GISS and the Millikelvin Kerfuffle

The AGU poster by Dr. Vaughan Pratt discussion on Climate Etc. continues into the New Year with more than the average amount of heat.  Dr. Pratt produced a "fit" both in HadCRUT3 to AGW and in the "skeptic" community.  I actually liked the concept though am a bit bummed that OpenOffice doesn't care for Dr. Pratts' Excel spread sheet macros.

Dr. Pratt's SAW would represent natural variability and the AGW curve of course the impact of CO2 primarily, since CO2 is the master of our current universe.  The "fits" are impressive, but fitting an assumed function to an outdated "average" can be misleading.

The curve fit required a roughly 15 year shift and due to filtering, the ends of the data are not reliable.  There is also the issue of is "average" the value to fit?





The plot above is the hemispherical difference between the northern hemisphere extratropic and the tropics and the southern hemisphere extratropics and the tropics.  Since it was claimed in peer reviewed literature that "internal variability" cannot be responsible for large changes in the "global" average temperature, it has to be so!  That greatly simplifies the problem since despite any evidence to the contrary, that naughty "internal variability" will average to zero over some convenient time frame.  Looking at the plot above, someone not familiar with the assumed law a natural variability might think that the relationship between the northern and southern hemispheres is a tad more complex.  On a "global" scale, internal variability appears to only be causing about 0.2C of the fluctuation, but since the fluctuations by hemisphere are out of phase somewhat, I would think knowing whether that is the norm or just happenstance caused by the period selected for the analysis could be a little bit important.

CO2 forcing, especially over land surfaces would have an impact on temperature.  Adding CO2 would increase temperature and adding energy would increase temperature which CO2 would amplify.  The plot above is consistent with the basic physics, but how would you determine what causes what?

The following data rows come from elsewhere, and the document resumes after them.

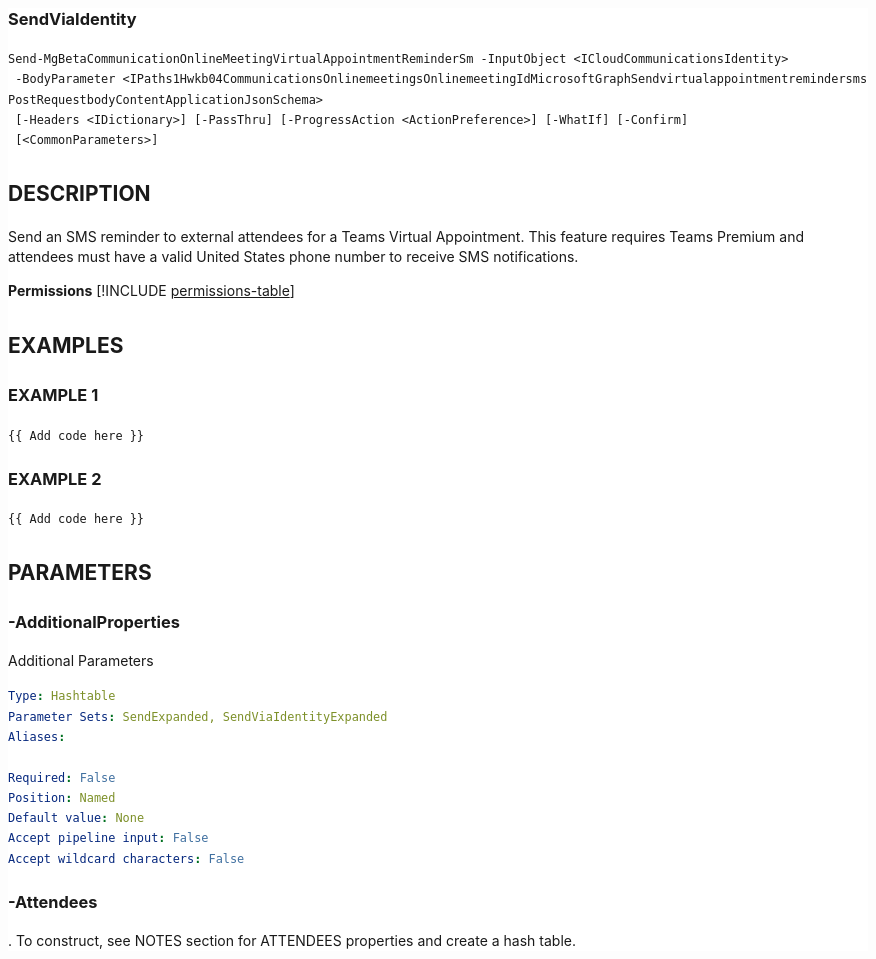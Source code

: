 ### SendViaIdentity
```
Send-MgBetaCommunicationOnlineMeetingVirtualAppointmentReminderSm -InputObject <ICloudCommunicationsIdentity>
 -BodyParameter <IPaths1Hwkb04CommunicationsOnlinemeetingsOnlinemeetingIdMicrosoftGraphSendvirtualappointmentremindersmsPostRequestbodyContentApplicationJsonSchema>
 [-Headers <IDictionary>] [-PassThru] [-ProgressAction <ActionPreference>] [-WhatIf] [-Confirm]
 [<CommonParameters>]
```

## DESCRIPTION
Send an SMS reminder to external attendees for a Teams Virtual Appointment.
This feature requires Teams Premium and attendees must have a valid United States phone number to receive SMS notifications.

**Permissions**
[!INCLUDE [permissions-table](~/../graphref/api-reference/beta/includes/permissions/virtualappointment-sendvirtualappointmentremindersms-permissions.md)]

## EXAMPLES

### EXAMPLE 1
```
{{ Add code here }}
```

### EXAMPLE 2
```
{{ Add code here }}
```

## PARAMETERS

### -AdditionalProperties
Additional Parameters

```yaml
Type: Hashtable
Parameter Sets: SendExpanded, SendViaIdentityExpanded
Aliases:

Required: False
Position: Named
Default value: None
Accept pipeline input: False
Accept wildcard characters: False
```

### -Attendees
.
To construct, see NOTES section for ATTENDEES properties and create a hash table.
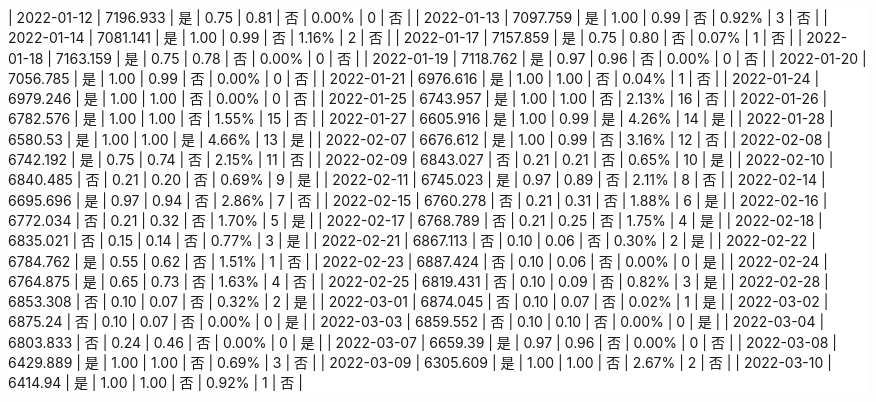 | 2022-01-12 | 7196.933 | 是 | 0.75 | 0.81 | 否 | 0.00% | 0 | 否 |
| 2022-01-13 | 7097.759 | 是 | 1.00 | 0.99 | 否 | 0.92% | 3 | 否 |
| 2022-01-14 | 7081.141 | 是 | 1.00 | 0.99 | 否 | 1.16% | 2 | 否 |
| 2022-01-17 | 7157.859 | 是 | 0.75 | 0.80 | 否 | 0.07% | 1 | 否 |
| 2022-01-18 | 7163.159 | 是 | 0.75 | 0.78 | 否 | 0.00% | 0 | 否 |
| 2022-01-19 | 7118.762 | 是 | 0.97 | 0.96 | 否 | 0.00% | 0 | 否 |
| 2022-01-20 | 7056.785 | 是 | 1.00 | 0.99 | 否 | 0.00% | 0 | 否 |
| 2022-01-21 | 6976.616 | 是 | 1.00 | 1.00 | 否 | 0.04% | 1 | 否 |
| 2022-01-24 | 6979.246 | 是 | 1.00 | 1.00 | 否 | 0.00% | 0 | 否 |
| 2022-01-25 | 6743.957 | 是 | 1.00 | 1.00 | 否 | 2.13% | 16 | 否 |
| 2022-01-26 | 6782.576 | 是 | 1.00 | 1.00 | 否 | 1.55% | 15 | 否 |
| 2022-01-27 | 6605.916 | 是 | 1.00 | 0.99 | 是 | 4.26% | 14 | 是 |
| 2022-01-28 | 6580.53 | 是 | 1.00 | 1.00 | 是 | 4.66% | 13 | 是 |
| 2022-02-07 | 6676.612 | 是 | 1.00 | 0.99 | 否 | 3.16% | 12 | 否 |
| 2022-02-08 | 6742.192 | 是 | 0.75 | 0.74 | 否 | 2.15% | 11 | 否 |
| 2022-02-09 | 6843.027 | 否 | 0.21 | 0.21 | 否 | 0.65% | 10 | 是 |
| 2022-02-10 | 6840.485 | 否 | 0.21 | 0.20 | 否 | 0.69% | 9 | 是 |
| 2022-02-11 | 6745.023 | 是 | 0.97 | 0.89 | 否 | 2.11% | 8 | 否 |
| 2022-02-14 | 6695.696 | 是 | 0.97 | 0.94 | 否 | 2.86% | 7 | 否 |
| 2022-02-15 | 6760.278 | 否 | 0.21 | 0.31 | 否 | 1.88% | 6 | 是 |
| 2022-02-16 | 6772.034 | 否 | 0.21 | 0.32 | 否 | 1.70% | 5 | 是 |
| 2022-02-17 | 6768.789 | 否 | 0.21 | 0.25 | 否 | 1.75% | 4 | 是 |
| 2022-02-18 | 6835.021 | 否 | 0.15 | 0.14 | 否 | 0.77% | 3 | 是 |
| 2022-02-21 | 6867.113 | 否 | 0.10 | 0.06 | 否 | 0.30% | 2 | 是 |
| 2022-02-22 | 6784.762 | 是 | 0.55 | 0.62 | 否 | 1.51% | 1 | 否 |
| 2022-02-23 | 6887.424 | 否 | 0.10 | 0.06 | 否 | 0.00% | 0 | 是 |
| 2022-02-24 | 6764.875 | 是 | 0.65 | 0.73 | 否 | 1.63% | 4 | 否 |
| 2022-02-25 | 6819.431 | 否 | 0.10 | 0.09 | 否 | 0.82% | 3 | 是 |
| 2022-02-28 | 6853.308 | 否 | 0.10 | 0.07 | 否 | 0.32% | 2 | 是 |
| 2022-03-01 | 6874.045 | 否 | 0.10 | 0.07 | 否 | 0.02% | 1 | 是 |
| 2022-03-02 | 6875.24 | 否 | 0.10 | 0.07 | 否 | 0.00% | 0 | 是 |
| 2022-03-03 | 6859.552 | 否 | 0.10 | 0.10 | 否 | 0.00% | 0 | 是 |
| 2022-03-04 | 6803.833 | 否 | 0.24 | 0.46 | 否 | 0.00% | 0 | 是 |
| 2022-03-07 | 6659.39 | 是 | 0.97 | 0.96 | 否 | 0.00% | 0 | 否 |
| 2022-03-08 | 6429.889 | 是 | 1.00 | 1.00 | 否 | 0.69% | 3 | 否 |
| 2022-03-09 | 6305.609 | 是 | 1.00 | 1.00 | 否 | 2.67% | 2 | 否 |
| 2022-03-10 | 6414.94 | 是 | 1.00 | 1.00 | 否 | 0.92% | 1 | 否 |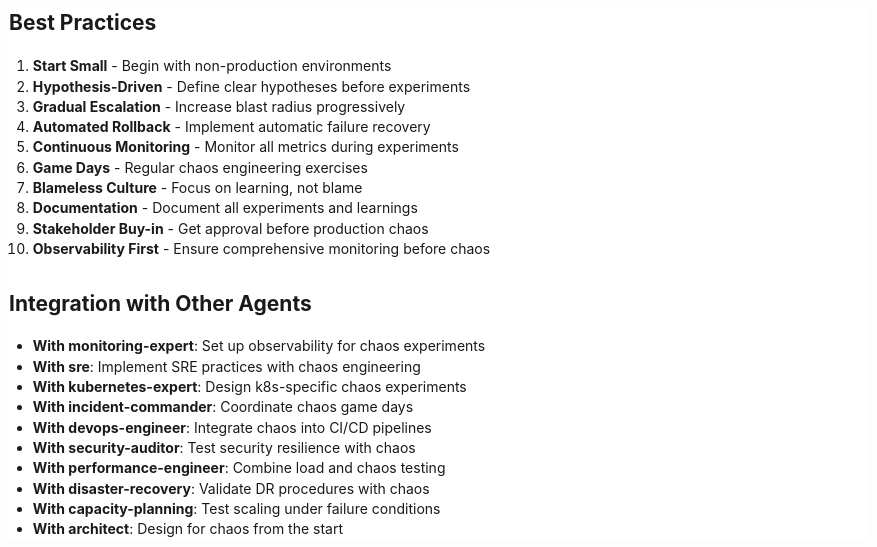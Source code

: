 ## Best Practices

1. **Start Small** - Begin with non-production environments
2. **Hypothesis-Driven** - Define clear hypotheses before experiments
3. **Gradual Escalation** - Increase blast radius progressively
4. **Automated Rollback** - Implement automatic failure recovery
5. **Continuous Monitoring** - Monitor all metrics during experiments
6. **Game Days** - Regular chaos engineering exercises
7. **Blameless Culture** - Focus on learning, not blame
8. **Documentation** - Document all experiments and learnings
9. **Stakeholder Buy-in** - Get approval before production chaos
10. **Observability First** - Ensure comprehensive monitoring before chaos

## Integration with Other Agents

- **With monitoring-expert**: Set up observability for chaos experiments
- **With sre**: Implement SRE practices with chaos engineering
- **With kubernetes-expert**: Design k8s-specific chaos experiments
- **With incident-commander**: Coordinate chaos game days
- **With devops-engineer**: Integrate chaos into CI/CD pipelines
- **With security-auditor**: Test security resilience with chaos
- **With performance-engineer**: Combine load and chaos testing
- **With disaster-recovery**: Validate DR procedures with chaos
- **With capacity-planning**: Test scaling under failure conditions
- **With architect**: Design for chaos from the start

Well despite the assume law of "natural internal variability" there are peer reviewed papers that note:


This kind of haline effect, and the possibility of increased Antarctic sea-ice and land-ice, lead us to conclude that the thermal response to the opening of Drake Passage could have been fairly abrupt
and quite large, perhaps as large as the 4–5°C cooling seen in palaeoceanographic observations.

Since the authors of that paper have also noted that "this kind of haline effect" can have irregular periods as long and longer than the 161 years of which ~21 are not used due to the methodology (filter width) and 15 year questionable due the "shift" to fit, Dr. Pratt's poster is a fine example of curve fitting that has no meaning unless "global average" is the correct metric to use, the assumed "law of natural internal variability" being inconsequential is valid and the data selection and length are a reasonable representation of the "norm", other that that, Pratt's poster rocks.

What is interesting in the other "fit", is that "skeptics" assume that the poster represents some final nail in the coffin of CO2 dominated climate discussion and has to be retracted.  It is not, it is just another tool in the tool box to use for honing in on the degree of CO2 influence on climate.  Pratt's fit, fits nicely into the range of comfort one would expect if one assumes that natural internal variability is close to negligible.  The question is, is it?